#### Task objective
The stretch from the line with "periodic functions" through the line with "is a Banach" in the records below: write it out exactly, and nothing else.

#### Records for processing
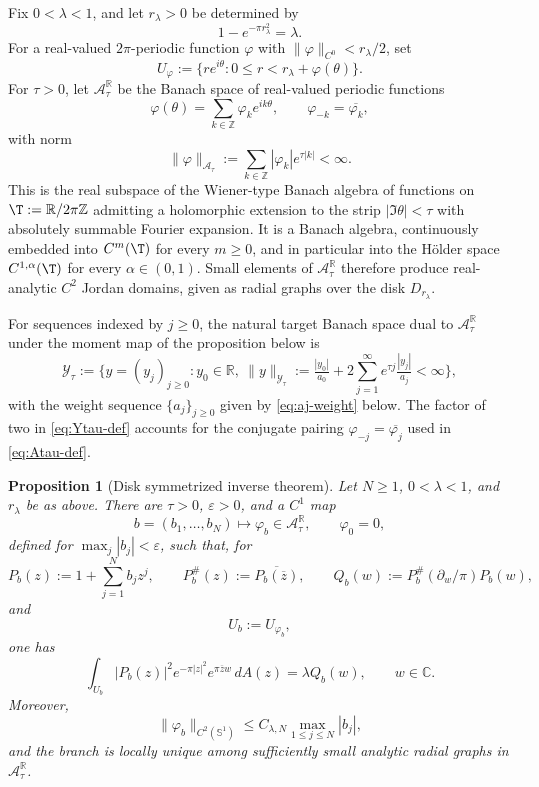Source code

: \documentclass[a4paper,11pt,reqno]{amsart}
\numberwithin{equation}{section}
\theoremstyle{plain} %
\newtheorem{proposition}{Proposition}[section]
\theoremstyle{definition} %
\theoremstyle{remark}
\newcommand{\R}{\mathbb{R}}
\newcommand{\C}{\mathbb{C}}
\newcommand{\Z}{\mathbb{Z}}
\begin{document}
Fix \(0<\lambda<1\), and let \(r_\lambda>0\) be determined by
\[
1-e^{-\pi r_\lambda^2}=\lambda .
\]
For a real-valued \(2\pi\)-periodic function \(\varphi\) with
\(\|\varphi\|_{C^0}<r_\lambda/2\), set
\[
U_\varphi
:=
\{re^{i\theta}:0\le r<r_\lambda+\varphi(\theta)\}.
\]
For \(\tau>0\), let \(\mathcal A_\tau^\R\) be the Banach space of real-valued
periodic functions
\begin{equation}\label{eq:Atau-def}
\varphi(\theta)=\sum_{k\in\Z}\varphi_k e^{ik\theta},
\qquad
\varphi_{-k}=\overline{\varphi_k},
\end{equation}
with norm
\begin{equation}\label{eq:Atau-norm}
\|\varphi\|_{\mathcal A_\tau}
:=
\sum_{k\in\Z}|\varphi_k|e^{\tau |k|}<\infty .
\end{equation}
This is the real subspace of the Wiener-type Banach algebra of functions on
\(\T:=\R/2\pi\Z\) admitting a holomorphic extension to the strip
\(|\Im\theta|<\tau\) with absolutely summable Fourier expansion. It is a Banach
algebra, continuously embedded into \(C^m(\T)\) for every \(m\ge0\), and in
particular into the H\"older space \(C^{1,\alpha}(\T)\) for every
\(\alpha\in(0,1)\). Small elements of \(\mathcal A_\tau^\R\) therefore produce
real-analytic \(C^2\) Jordan domains, given as radial graphs over the disk
\(D_{r_\lambda}\).

For sequences indexed by \(j\ge0\), the natural target Banach space dual to
\(\mathcal A_\tau^\R\) under the moment map of the proposition below is
\begin{equation}\label{eq:Ytau-def}
\mathcal Y_\tau:=
\Big\{y=(y_j)_{j\ge0}\colon y_0\in\R,\ \|y\|_{\mathcal Y_\tau}
:=\tfrac{|y_0|}{a_0}+2\sum_{j=1}^\infty e^{\tau j}\tfrac{|y_j|}{a_j}<\infty\Big\},
\end{equation}
with the weight sequence \(\{a_j\}_{j\ge0}\) given by \eqref{eq:aj-weight}
below. The factor of two in \eqref{eq:Ytau-def} accounts for the conjugate
pairing \(\varphi_{-j}=\overline{\varphi_j}\) used in \eqref{eq:Atau-def}.

\begin{proposition}[Disk symmetrized inverse theorem]\label{prop:disk-inverse-tailored}
Let \(N\ge1\), \(0<\lambda<1\), and \(r_\lambda\) be as above. There are
\(\tau>0\), \(\varepsilon>0\), and a \(C^1\) map
\[
b=(b_1,\ldots,b_N)\longmapsto \varphi_b\in\mathcal A_\tau^\R,
\qquad
\varphi_0=0,
\]
defined for \(\max_j|b_j|<\varepsilon\), such that, for
\[
P_b(z):=1+\sum_{j=1}^N b_jz^j,
\qquad
P_b^\#(z):=\overline{P_b(\overline z)},
\qquad
Q_b(w):=P_b^\#(\partial_w/\pi)P_b(w),
\]
and
\[
U_b:=U_{\varphi_b},
\]
one has
\begin{equation}\label{eq:disk-inverse-identity}
\int_{U_b}|P_b(z)|^2e^{-\pi |z|^2}e^{\pi\overline z w}\,dA(z)
=
\lambda Q_b(w),
\qquad w\in\C .
\end{equation}
Moreover,
\[
\|\varphi_b\|_{C^2(\mathbb S^1)}
\le C_{\lambda,N}\max_{1\le j\le N}|b_j|,
\]
and the branch is locally unique among sufficiently small analytic radial
graphs in \(\mathcal A_\tau^\R\).
\end{proposition}
\end{document}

#### Exercise output
periodic functions
\begin{equation}\label{eq:Atau-def}
\varphi(\theta)=\sum_{k\in\Z}\varphi_k e^{ik\theta},
\qquad
\varphi_{-k}=\overline{\varphi_k},
\end{equation}
with norm
\begin{equation}\label{eq:Atau-norm}
\|\varphi\|_{\mathcal A_\tau}
:=
\sum_{k\in\Z}|\varphi_k|e^{\tau |k|}<\infty .
\end{equation}
This is the real subspace of the Wiener-type Banach algebra of functions on
\(\T:=\R/2\pi\Z\) admitting a holomorphic extension to the strip
\(|\Im\theta|<\tau\) with absolutely summable Fourier expansion. It is a Banach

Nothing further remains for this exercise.